Egyptian army has increased its crackdown on tunnels between Gaza and Egypt following the toppling of President Mohammad Morsi. These days, you can see Egyptian bulldozers destroying tunnels along the border with Gaza more than any time in the past. Egyptian army has also deployed tanks which have pointed their guns towards Gaza. The once bustling tunnels area nestled between the southern town of Rafah and the Sinai Peninsula looks more like a ghost town. There’s no more transfer of goods or other vital commodities via the underground lifeline for the blockaded coastal enclave.
The Egyptian army has also closed Rafah border crossing, Gaza’s only gate to the outside world that bypasses Israel. Thousands of travelers are currently stranded on both sides of the crossing.
The crackdown on tunnels has affected all aspects of life for the Gazans.
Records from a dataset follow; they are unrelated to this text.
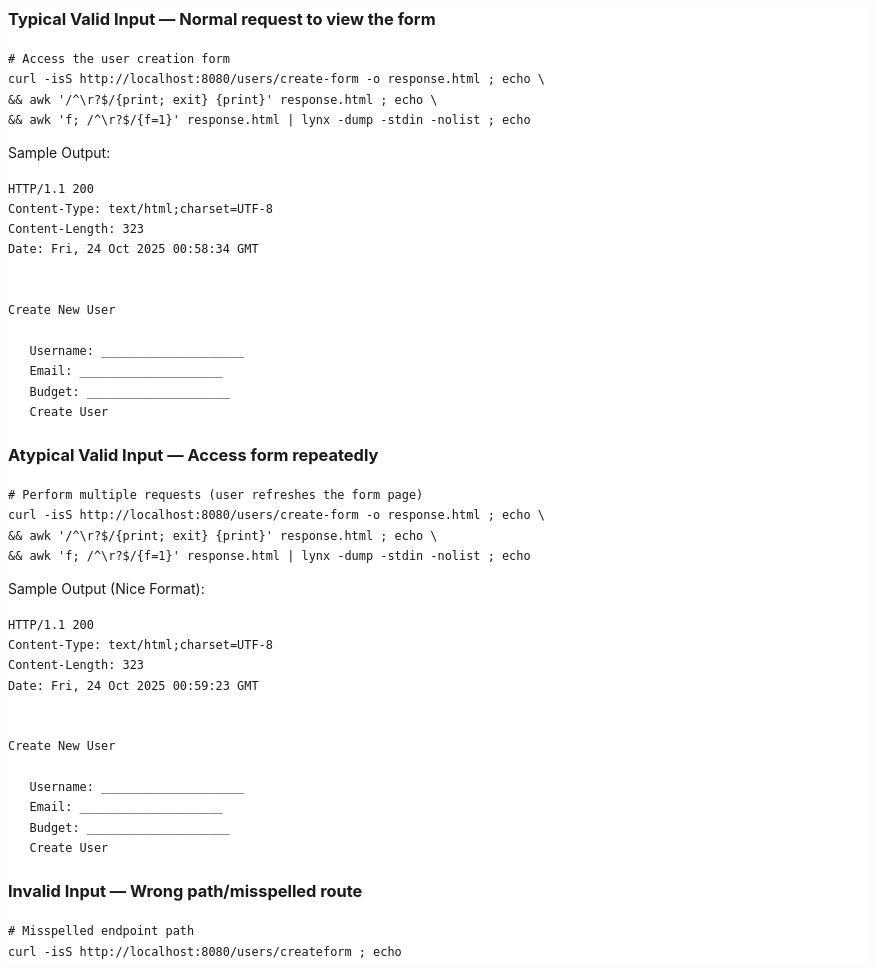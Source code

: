 ### Typical Valid Input — Normal request to view the form
```
# Access the user creation form
curl -isS http://localhost:8080/users/create-form -o response.html ; echo \
&& awk '/^\r?$/{print; exit} {print}' response.html ; echo \
&& awk 'f; /^\r?$/{f=1}' response.html | lynx -dump -stdin -nolist ; echo
```

Sample Output:
```
HTTP/1.1 200 
Content-Type: text/html;charset=UTF-8
Content-Length: 323
Date: Fri, 24 Oct 2025 00:58:34 GMT


Create New User

   Username: ____________________
   Email: ____________________
   Budget: ____________________
   Create User
```

### Atypical Valid Input — Access form repeatedly
```
# Perform multiple requests (user refreshes the form page)
curl -isS http://localhost:8080/users/create-form -o response.html ; echo \
&& awk '/^\r?$/{print; exit} {print}' response.html ; echo \
&& awk 'f; /^\r?$/{f=1}' response.html | lynx -dump -stdin -nolist ; echo
```

Sample Output (Nice Format):
```
HTTP/1.1 200 
Content-Type: text/html;charset=UTF-8
Content-Length: 323
Date: Fri, 24 Oct 2025 00:59:23 GMT


Create New User

   Username: ____________________
   Email: ____________________
   Budget: ____________________
   Create User
```

### Invalid Input — Wrong path/misspelled route
```
# Misspelled endpoint path
curl -isS http://localhost:8080/users/createform ; echo
```
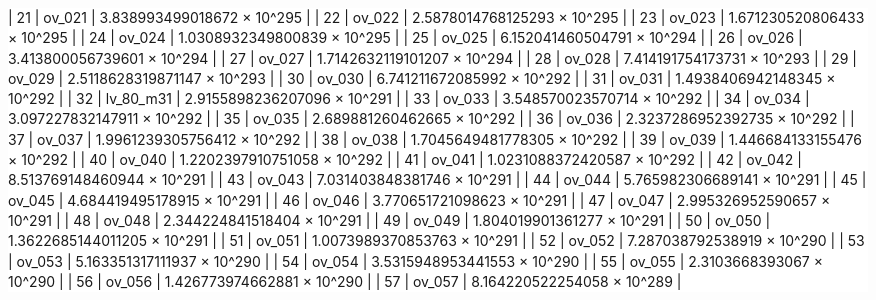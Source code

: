 | 21 | ov_021 | 3.838993499018672 × 10^295 |
| 22 | ov_022 | 2.5878014768125293 × 10^295 |
| 23 | ov_023 | 1.671230520806433 × 10^295 |
| 24 | ov_024 | 1.0308932349800839 × 10^295 |
| 25 | ov_025 | 6.152041460504791 × 10^294 |
| 26 | ov_026 | 3.413800056739601 × 10^294 |
| 27 | ov_027 | 1.7142632119101207 × 10^294 |
| 28 | ov_028 | 7.414191754173731 × 10^293 |
| 29 | ov_029 | 2.5118628319871147 × 10^293 |
| 30 | ov_030 | 6.741211672085992 × 10^292 |
| 31 | ov_031 | 1.4938406942148345 × 10^292 |
| 32 | lv_80_m31 | 2.9155898236207096 × 10^291 |
| 33 | ov_033 | 3.548570023570714 × 10^292 |
| 34 | ov_034 | 3.097227832147911 × 10^292 |
| 35 | ov_035 | 2.689881260462665 × 10^292 |
| 36 | ov_036 | 2.3237286952392735 × 10^292 |
| 37 | ov_037 | 1.9961239305756412 × 10^292 |
| 38 | ov_038 | 1.7045649481778305 × 10^292 |
| 39 | ov_039 | 1.446684133155476 × 10^292 |
| 40 | ov_040 | 1.2202397910751058 × 10^292 |
| 41 | ov_041 | 1.0231088372420587 × 10^292 |
| 42 | ov_042 | 8.513769148460944 × 10^291 |
| 43 | ov_043 | 7.031403848381746 × 10^291 |
| 44 | ov_044 | 5.765982306689141 × 10^291 |
| 45 | ov_045 | 4.684419495178915 × 10^291 |
| 46 | ov_046 | 3.770651721098623 × 10^291 |
| 47 | ov_047 | 2.995326952590657 × 10^291 |
| 48 | ov_048 | 2.344224841518404 × 10^291 |
| 49 | ov_049 | 1.804019901361277 × 10^291 |
| 50 | ov_050 | 1.3622685144011205 × 10^291 |
| 51 | ov_051 | 1.0073989370853763 × 10^291 |
| 52 | ov_052 | 7.287038792538919 × 10^290 |
| 53 | ov_053 | 5.163351317111937 × 10^290 |
| 54 | ov_054 | 3.5315948953441553 × 10^290 |
| 55 | ov_055 | 2.3103668393067 × 10^290 |
| 56 | ov_056 | 1.426773974662881 × 10^290 |
| 57 | ov_057 | 8.164220522254058 × 10^289 |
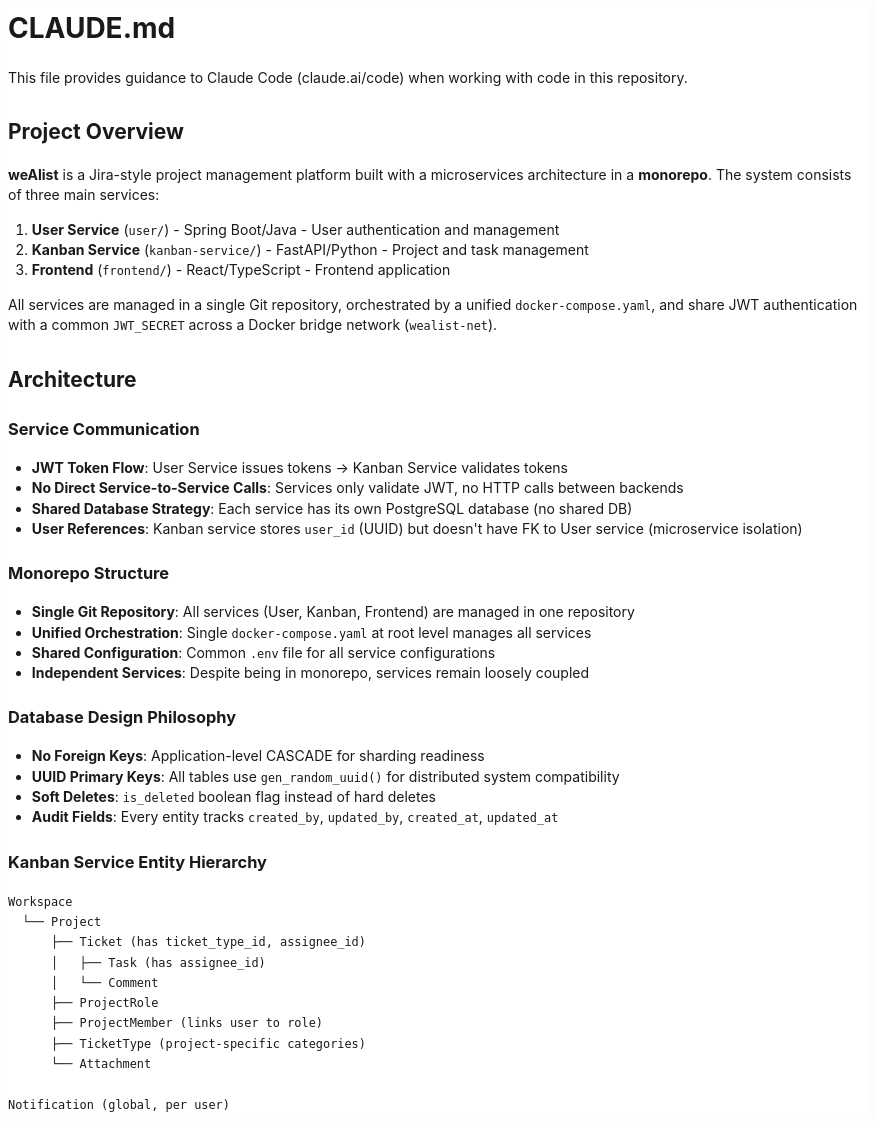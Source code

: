 # CLAUDE.md

This file provides guidance to Claude Code (claude.ai/code) when working with code in this repository.

## Project Overview

**weAlist** is a Jira-style project management platform built with a microservices architecture in a **monorepo**. The system consists of three main services:

1. **User Service** (`user/`) - Spring Boot/Java - User authentication and management
2. **Kanban Service** (`kanban-service/`) - FastAPI/Python - Project and task management
3. **Frontend** (`frontend/`) - React/TypeScript - Frontend application

All services are managed in a single Git repository, orchestrated by a unified `docker-compose.yaml`, and share JWT authentication with a common `JWT_SECRET` across a Docker bridge network (`wealist-net`).

## Architecture

### Service Communication
- **JWT Token Flow**: User Service issues tokens → Kanban Service validates tokens
- **No Direct Service-to-Service Calls**: Services only validate JWT, no HTTP calls between backends
- **Shared Database Strategy**: Each service has its own PostgreSQL database (no shared DB)
- **User References**: Kanban service stores `user_id` (UUID) but doesn't have FK to User service (microservice isolation)

### Monorepo Structure
- **Single Git Repository**: All services (User, Kanban, Frontend) are managed in one repository
- **Unified Orchestration**: Single `docker-compose.yaml` at root level manages all services
- **Shared Configuration**: Common `.env` file for all service configurations
- **Independent Services**: Despite being in monorepo, services remain loosely coupled

### Database Design Philosophy
- **No Foreign Keys**: Application-level CASCADE for sharding readiness
- **UUID Primary Keys**: All tables use `gen_random_uuid()` for distributed system compatibility
- **Soft Deletes**: `is_deleted` boolean flag instead of hard deletes
- **Audit Fields**: Every entity tracks `created_by`, `updated_by`, `created_at`, `updated_at`

### Kanban Service Entity Hierarchy
```
Workspace
  └── Project
      ├── Ticket (has ticket_type_id, assignee_id)
      │   ├── Task (has assignee_id)
      │   └── Comment
      ├── ProjectRole
      ├── ProjectMember (links user to role)
      ├── TicketType (project-specific categories)
      └── Attachment

Notification (global, per user)
```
Most of Gaza’s fuel supplies used to come from the tunnels, and now
hundreds of motorists queue for long hours just to get Israeli fuel which only comes ,in very limited amounts due to Tel-Aviv’s tight blockade.
The Egyptian army’s campaign on tunnels began in March with flooding of the underground passages.
With Egyptian forces increasing their crackdown along the border with Gaza following the ouster of President Mohammad Morsi many here feel as if they’ve been taken hostage by the political turmoil in Egypt.